*Collected data:*
>>>>

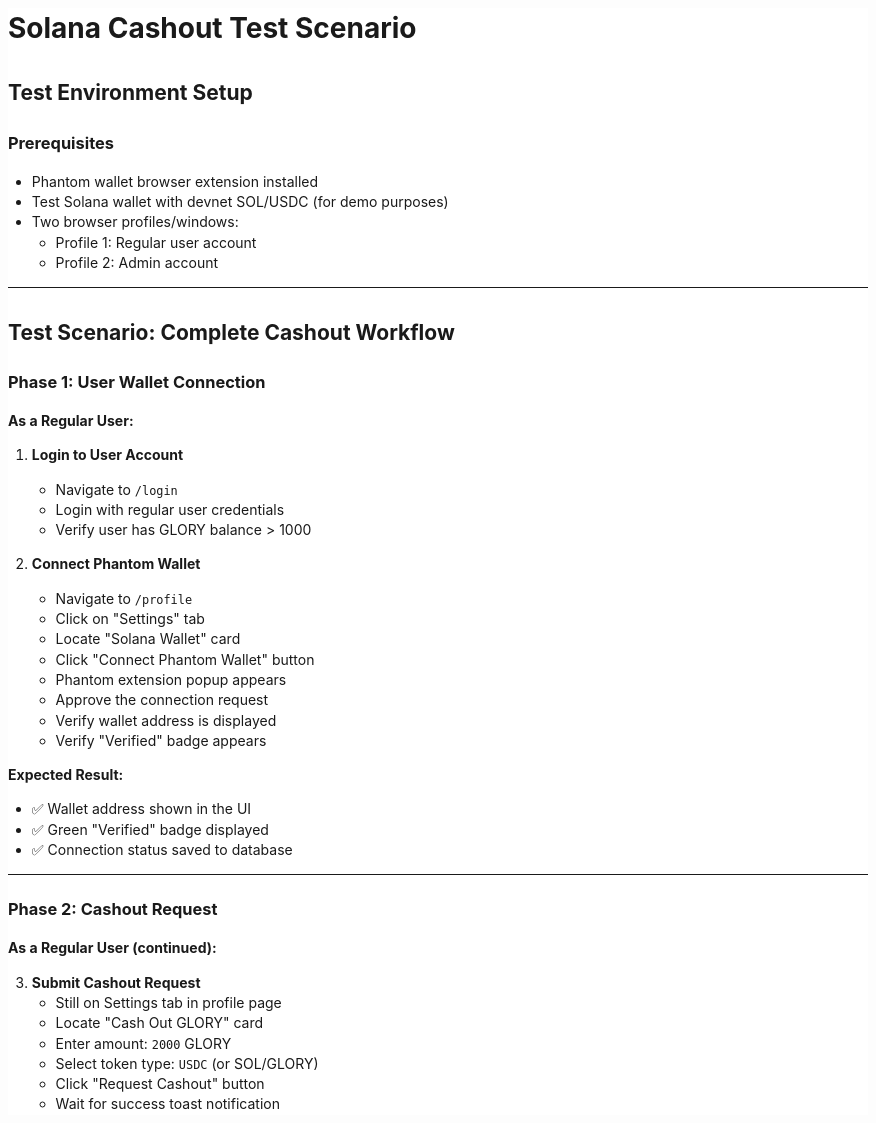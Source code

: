 # Solana Cashout Test Scenario

## Test Environment Setup

### Prerequisites
- Phantom wallet browser extension installed
- Test Solana wallet with devnet SOL/USDC (for demo purposes)
- Two browser profiles/windows:
  - Profile 1: Regular user account
  - Profile 2: Admin account

---

## Test Scenario: Complete Cashout Workflow

### Phase 1: User Wallet Connection

**As a Regular User:**

1. **Login to User Account**
   - Navigate to `/login`
   - Login with regular user credentials
   - Verify user has GLORY balance > 1000

2. **Connect Phantom Wallet**
   - Navigate to `/profile`
   - Click on "Settings" tab
   - Locate "Solana Wallet" card
   - Click "Connect Phantom Wallet" button
   - Phantom extension popup appears
   - Approve the connection request
   - Verify wallet address is displayed
   - Verify "Verified" badge appears

**Expected Result:**
- ✅ Wallet address shown in the UI
- ✅ Green "Verified" badge displayed
- ✅ Connection status saved to database

---

### Phase 2: Cashout Request

**As a Regular User (continued):**

3. **Submit Cashout Request**
   - Still on Settings tab in profile page
   - Locate "Cash Out GLORY" card
   - Enter amount: `2000` GLORY
   - Select token type: `USDC` (or SOL/GLORY)
   - Click "Request Cashout" button
   - Wait for success toast notification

<<<<

*About this task:* Out of the preceding entries, pull each line that contains the word "Phantom".

*Task solution:*
- Phantom wallet browser extension installed
2. **Connect Phantom Wallet**
   - Click "Connect Phantom Wallet" button
   - Phantom extension popup appears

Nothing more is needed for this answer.